I always found it annoying when people say that they eat Chinese food. One, that’s not authentic Chinese food. Two, if I gave you a chicken feet to eat at a dim sum restaurant you may look at me funny.

What I eat at home is more authentic. Of course, it’s not the real thing either. In China, the ingredients are different. And even though beef is available both in China and in America, that cow was raised differently in China. There may be a slight difference. As said by a Taiwan-enthusiast I met while eating in Flushing, Queens. Also, in a country besides China, you can’t always find the same ingredients. But these are probably the dishes my parents grew up eating. But I feel like they definitely tailor it a bit to fit my sister and mine “supposedly American tastes.”

And that’s something else that bugs me. My parents think I’m so Americanized that I would stupidly add in ketchup to noodles. No I would not do that. It tastes fine as it is. I’ll add that to a egg scallion pancake because that in its nature is bland and is a snack but not to actual Chinese food. Or asking if I I just want to eat another burger. I admit, I do l like burgers but I don’t eat it every single day! Nor do I eat bread everyday. Those were two big things I remember being asked in China when I visited. My relatives all thinking I ate burgers and bread.

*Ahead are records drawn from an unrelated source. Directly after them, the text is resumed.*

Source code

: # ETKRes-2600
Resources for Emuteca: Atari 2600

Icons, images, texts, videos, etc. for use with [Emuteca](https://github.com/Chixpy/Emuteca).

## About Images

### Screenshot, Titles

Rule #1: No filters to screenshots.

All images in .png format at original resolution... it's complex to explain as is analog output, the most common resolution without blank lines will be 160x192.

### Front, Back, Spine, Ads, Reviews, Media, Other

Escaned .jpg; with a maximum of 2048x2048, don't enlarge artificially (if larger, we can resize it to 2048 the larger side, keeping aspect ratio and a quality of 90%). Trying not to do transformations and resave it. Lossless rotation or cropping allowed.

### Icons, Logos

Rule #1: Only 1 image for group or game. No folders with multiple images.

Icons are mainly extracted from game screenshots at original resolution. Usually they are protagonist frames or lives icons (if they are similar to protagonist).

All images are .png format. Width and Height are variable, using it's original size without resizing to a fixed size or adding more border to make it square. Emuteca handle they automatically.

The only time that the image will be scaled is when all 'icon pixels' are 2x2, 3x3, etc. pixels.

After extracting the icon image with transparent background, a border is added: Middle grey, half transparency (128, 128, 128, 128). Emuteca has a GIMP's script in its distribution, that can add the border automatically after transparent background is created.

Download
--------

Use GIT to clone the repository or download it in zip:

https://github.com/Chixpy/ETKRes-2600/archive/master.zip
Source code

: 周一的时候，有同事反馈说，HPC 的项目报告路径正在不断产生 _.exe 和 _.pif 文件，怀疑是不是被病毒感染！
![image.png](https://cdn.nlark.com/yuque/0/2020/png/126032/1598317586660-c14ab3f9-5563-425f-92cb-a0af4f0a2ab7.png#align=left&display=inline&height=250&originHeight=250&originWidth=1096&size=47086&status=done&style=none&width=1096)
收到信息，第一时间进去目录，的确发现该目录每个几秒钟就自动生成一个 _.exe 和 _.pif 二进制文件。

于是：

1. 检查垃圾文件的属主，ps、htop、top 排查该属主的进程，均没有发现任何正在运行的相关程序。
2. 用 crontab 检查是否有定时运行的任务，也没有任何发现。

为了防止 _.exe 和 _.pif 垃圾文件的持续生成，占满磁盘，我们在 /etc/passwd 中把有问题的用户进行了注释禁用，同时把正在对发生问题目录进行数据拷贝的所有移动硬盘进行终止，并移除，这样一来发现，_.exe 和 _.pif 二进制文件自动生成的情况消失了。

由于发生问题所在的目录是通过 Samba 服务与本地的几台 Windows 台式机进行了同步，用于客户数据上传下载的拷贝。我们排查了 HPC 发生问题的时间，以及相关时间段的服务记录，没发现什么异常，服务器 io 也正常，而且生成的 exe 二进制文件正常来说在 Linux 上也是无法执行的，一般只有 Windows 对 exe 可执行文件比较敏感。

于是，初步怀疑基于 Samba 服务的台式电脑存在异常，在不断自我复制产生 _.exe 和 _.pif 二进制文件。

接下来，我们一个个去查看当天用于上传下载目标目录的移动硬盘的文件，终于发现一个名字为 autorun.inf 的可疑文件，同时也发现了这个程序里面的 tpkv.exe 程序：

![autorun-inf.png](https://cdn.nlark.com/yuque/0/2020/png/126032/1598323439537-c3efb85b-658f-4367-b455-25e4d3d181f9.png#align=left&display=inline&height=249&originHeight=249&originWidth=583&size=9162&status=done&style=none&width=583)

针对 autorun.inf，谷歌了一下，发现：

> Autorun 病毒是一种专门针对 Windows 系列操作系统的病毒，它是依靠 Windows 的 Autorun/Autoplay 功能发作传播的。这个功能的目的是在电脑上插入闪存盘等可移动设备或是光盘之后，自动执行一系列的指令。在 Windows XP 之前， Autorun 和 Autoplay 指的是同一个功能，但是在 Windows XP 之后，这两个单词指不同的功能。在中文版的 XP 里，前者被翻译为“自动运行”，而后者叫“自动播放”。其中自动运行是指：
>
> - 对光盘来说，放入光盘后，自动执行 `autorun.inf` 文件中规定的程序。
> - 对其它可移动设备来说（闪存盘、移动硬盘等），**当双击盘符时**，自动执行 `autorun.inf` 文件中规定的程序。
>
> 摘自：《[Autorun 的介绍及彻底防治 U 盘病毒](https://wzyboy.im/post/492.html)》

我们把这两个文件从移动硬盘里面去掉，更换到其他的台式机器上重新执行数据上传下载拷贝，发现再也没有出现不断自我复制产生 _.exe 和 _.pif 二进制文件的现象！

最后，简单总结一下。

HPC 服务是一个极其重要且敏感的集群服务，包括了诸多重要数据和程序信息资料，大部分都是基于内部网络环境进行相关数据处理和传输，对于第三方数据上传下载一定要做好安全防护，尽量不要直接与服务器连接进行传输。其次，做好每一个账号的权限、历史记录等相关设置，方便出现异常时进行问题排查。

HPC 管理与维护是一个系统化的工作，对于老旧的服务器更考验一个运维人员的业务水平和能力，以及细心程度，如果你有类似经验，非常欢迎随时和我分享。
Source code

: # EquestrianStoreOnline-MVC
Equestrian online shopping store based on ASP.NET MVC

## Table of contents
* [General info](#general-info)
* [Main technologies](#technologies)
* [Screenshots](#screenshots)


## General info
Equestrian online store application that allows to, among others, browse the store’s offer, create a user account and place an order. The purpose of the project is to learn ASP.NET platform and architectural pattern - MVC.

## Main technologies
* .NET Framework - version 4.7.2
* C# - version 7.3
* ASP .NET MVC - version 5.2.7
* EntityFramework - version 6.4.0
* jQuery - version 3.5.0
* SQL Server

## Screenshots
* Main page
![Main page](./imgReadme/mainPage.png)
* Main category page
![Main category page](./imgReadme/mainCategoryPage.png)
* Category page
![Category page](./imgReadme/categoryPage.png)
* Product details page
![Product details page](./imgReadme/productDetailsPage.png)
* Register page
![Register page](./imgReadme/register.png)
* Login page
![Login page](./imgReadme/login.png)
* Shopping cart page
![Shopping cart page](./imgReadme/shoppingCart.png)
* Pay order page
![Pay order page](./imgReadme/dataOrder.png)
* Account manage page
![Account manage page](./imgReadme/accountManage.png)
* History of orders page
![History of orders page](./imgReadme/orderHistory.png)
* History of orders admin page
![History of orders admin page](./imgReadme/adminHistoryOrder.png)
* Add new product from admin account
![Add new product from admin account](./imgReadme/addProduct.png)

Sure I like it. We have Chinese bakeries here and you have chains of McDonald’s in China. I’m an American-born Chinese but that’s doesn’t mean I’m any less Chinese. I do have 2 worlds, America and China, but that doesn’t mean you can stamp your seal of opinion on me and let that be my identity. I eat chicken feet. I use chopsticks with everything. Even with fried chicken when my mom occasionally makes it, but by baking it in the oven. It’s enjoyed by my family, even my mom and dad, the ones from China if you’re thinking it’s something only the “American” children wanted.

Sure I do also like Chinese takeout. It’s Americanized to fit the American palate. Yes, my parents did own a Chinese takeout restaurant so I had my fair share of Fried Rice and Lomein. But now it just seems like an oily mess. Too much for me. My dad has cooked fried sweet chicken, not sure if it is meant to be General Tso’s Chicken, and yes I do like it. But it’s true. People do like their fried and sweet things, especially if it’s chicken. In general, people like things with high caloric values. I’m sure there’s some research that shows we’re wired to like food like that to sustain ourselves. But there is such an abundance and easy access in developed countries, people can easily over eat and become overweight or even obese.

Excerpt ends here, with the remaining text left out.